(Saved data entries)

:::

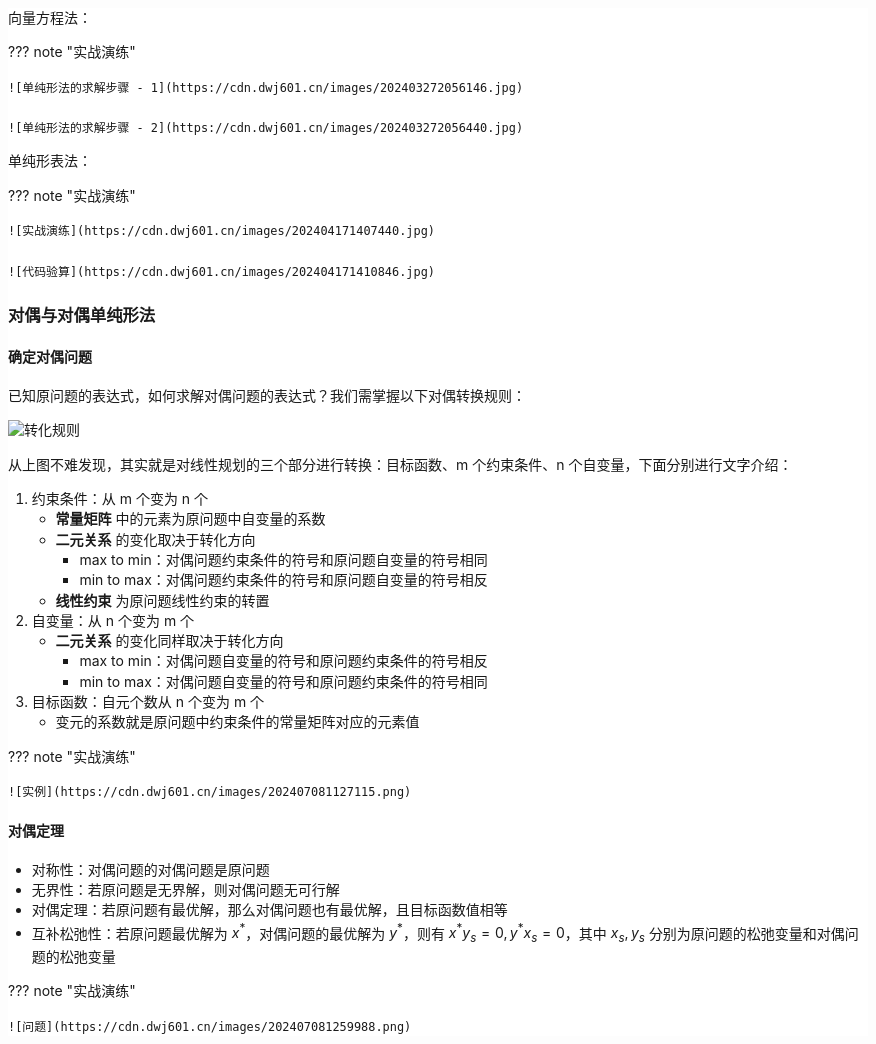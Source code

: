 向量方程法：

??? note "实战演练"

    ![单纯形法的求解步骤 - 1](https://cdn.dwj601.cn/images/202403272056146.jpg)
    
    ![单纯形法的求解步骤 - 2](https://cdn.dwj601.cn/images/202403272056440.jpg)

单纯形表法：

??? note "实战演练"

    ![实战演练](https://cdn.dwj601.cn/images/202404171407440.jpg)
    
    ![代码验算](https://cdn.dwj601.cn/images/202404171410846.jpg)

### 对偶与对偶单纯形法

#### 确定对偶问题

已知原问题的表达式，如何求解对偶问题的表达式？我们需掌握以下对偶转换规则：

![转化规则](https://cdn.dwj601.cn/images/202404071144213.png)

从上图不难发现，其实就是对线性规划的三个部分进行转换：目标函数、m 个约束条件、n 个自变量，下面分别进行文字介绍：

1. 约束条件：从 m 个变为 n 个
    - **常量矩阵** 中的元素为原问题中自变量的系数
    - **二元关系** 的变化取决于转化方向
        - max to min：对偶问题约束条件的符号和原问题自变量的符号相同
        - min to max：对偶问题约束条件的符号和原问题自变量的符号相反
    - **线性约束** 为原问题线性约束的转置
2. 自变量：从 n 个变为 m 个
    - **二元关系** 的变化同样取决于转化方向
        - max to min：对偶问题自变量的符号和原问题约束条件的符号相反
        - min to max：对偶问题自变量的符号和原问题约束条件的符号相同
3. 目标函数：自元个数从 n 个变为 m 个
    - 变元的系数就是原问题中约束条件的常量矩阵对应的元素值

??? note "实战演练"

    ![实例](https://cdn.dwj601.cn/images/202407081127115.png)

#### 对偶定理

- 对称性：对偶问题的对偶问题是原问题
- 无界性：若原问题是无界解，则对偶问题无可行解
- 对偶定理：若原问题有最优解，那么对偶问题也有最优解，且目标函数值相等
- 互补松弛性：若原问题最优解为 $x^*$，对偶问题的最优解为 $y^*$，则有 $x^* y_s=0,y^*x_s=0$，其中 $x_s,y_s$ 分别为原问题的松弛变量和对偶问题的松弛变量

??? note "实战演练"

    ![问题](https://cdn.dwj601.cn/images/202407081259988.png)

:::

◆ **WHAT IS REQUIRED**
Scan the lines above for "已知原问题的表达式，如何求解对偶问题的表达式？我们需掌握以下对偶转换规则：" and for "2. 自变量：从 n 个变为 m 个". Repeat exactly the line holding each of them and every line in between.

◆ **ANSWER**
已知原问题的表达式，如何求解对偶问题的表达式？我们需掌握以下对偶转换规则：

![转化规则](https://cdn.dwj601.cn/images/202404071144213.png)

从上图不难发现，其实就是对线性规划的三个部分进行转换：目标函数、m 个约束条件、n 个自变量，下面分别进行文字介绍：

1. 约束条件：从 m 个变为 n 个
    - **常量矩阵** 中的元素为原问题中自变量的系数
    - **二元关系** 的变化取决于转化方向
        - max to min：对偶问题约束条件的符号和原问题自变量的符号相同
        - min to max：对偶问题约束条件的符号和原问题自变量的符号相反
    - **线性约束** 为原问题线性约束的转置
2. 自变量：从 n 个变为 m 个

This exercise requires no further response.